In 1971, there was one Tibetan Buddhist monastery in Kathmandu Valley; now eighty or more dot the countryside. Back then, in Lama Yeshe’s monastery there were two lamas—Lama Yeshe and Lama Zopa—and only five students. It was very easy to immerse yourself in Buddhism; it was very easy to be a disciple—to live and work intensively with a lama. We lived as they lived: up at dawn, bed after dusk because there was no electricity. Morning, noon, and night they were absorbed in meditative practices, and we were too. I remember Lama Yeshe’s concern that Lama Zopa was so involved in his meditation practice that he would neglect eating or sleeping.

With all the study, work, and self-discipline, it was still easy to have a good time with these delightful lamas. They were so filled with joy and devotion that it was contagious. Tibetans assume, for example, that everyone is able to sit and meditate without moving for hours, and to have visions of Buddhas and strikingly memorable lucid dreams, so the lamas showed us how, and we were able to do it too.
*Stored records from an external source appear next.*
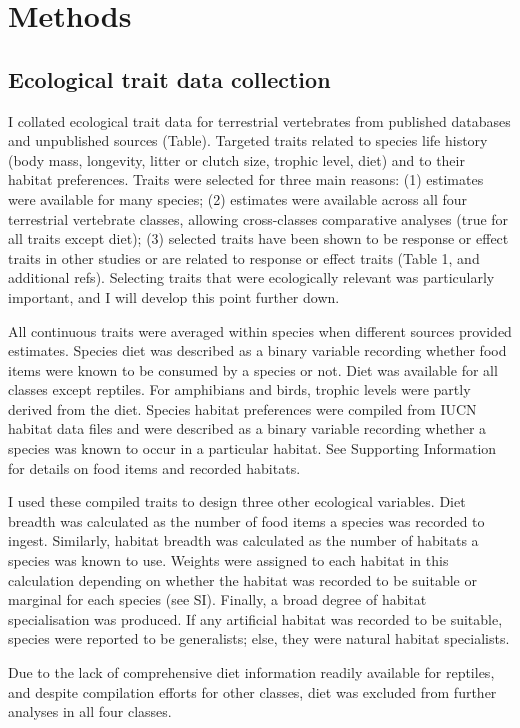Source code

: \section{Methods}

\subsection{Ecological trait data collection}
I collated ecological trait data for terrestrial vertebrates from published databases and unpublished sources (Table). Targeted traits related to species life history (body mass, longevity, litter or clutch size, trophic level, diet) and to their habitat preferences. Traits were selected for three main reasons: (1) estimates were available for many species; (2) estimates were available across all four terrestrial vertebrate classes, allowing cross-classes comparative analyses (true for all traits except diet); (3) selected traits have been shown to be response or effect traits in other studies or are related to response or effect traits (Table 1, and additional refs). Selecting traits that were ecologically relevant was particularly important, and I will develop this point further down.

All continuous traits were averaged within species when different sources provided estimates. Species diet was described as a binary variable recording whether food items were known to be consumed by a species or not. Diet was available for all classes except reptiles. For amphibians and birds, trophic levels were partly derived from the diet. Species habitat preferences were compiled from IUCN habitat data files and were described as a binary variable recording whether a species was known to occur in a particular habitat. See Supporting Information for details on food items and recorded habitats.

I used these compiled traits to design three other ecological variables. Diet breadth was calculated as the number of food items a species was recorded to ingest. Similarly, habitat breadth was calculated as the number of habitats a species was known to use. Weights were assigned to each habitat in this calculation depending on whether the habitat was recorded to be suitable or marginal for each species (see SI). Finally, a broad degree of habitat specialisation was produced. If any artificial habitat was recorded to be suitable, species were reported to be generalists; else, they were natural habitat specialists.

Due to the lack of comprehensive diet information readily available for reptiles, and despite compilation efforts for other classes, diet was excluded from further analyses in all four classes.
Amazing! Whatever weaknesses may have existed beneath the surface of the feudal Tibetan hierarchy, we were far from having to deal with them during those halcyon days.

We all ate lentil soup ladled out of tin buckets and vegetarian food from leaf plates while we worked at building monasteries and living quarters for the steady stream of new students who were beginning to arrive. All the while, we meditated, we prayed, we chanted, we discussed and debated, and we celebrated Buddhist festivals. Occasionally we went on pilgrimages to sacred sites such as Padma Sambhava’s main meditation cave where rainbows appeared as we approached the site. Lama Yeshe began to teach us the Graduated Path to Enlightenment known in Tibetan as the Lam-rim. These are the step-by-step stages that have been taught time and time again to seekers and are part and parcel of what I teach now.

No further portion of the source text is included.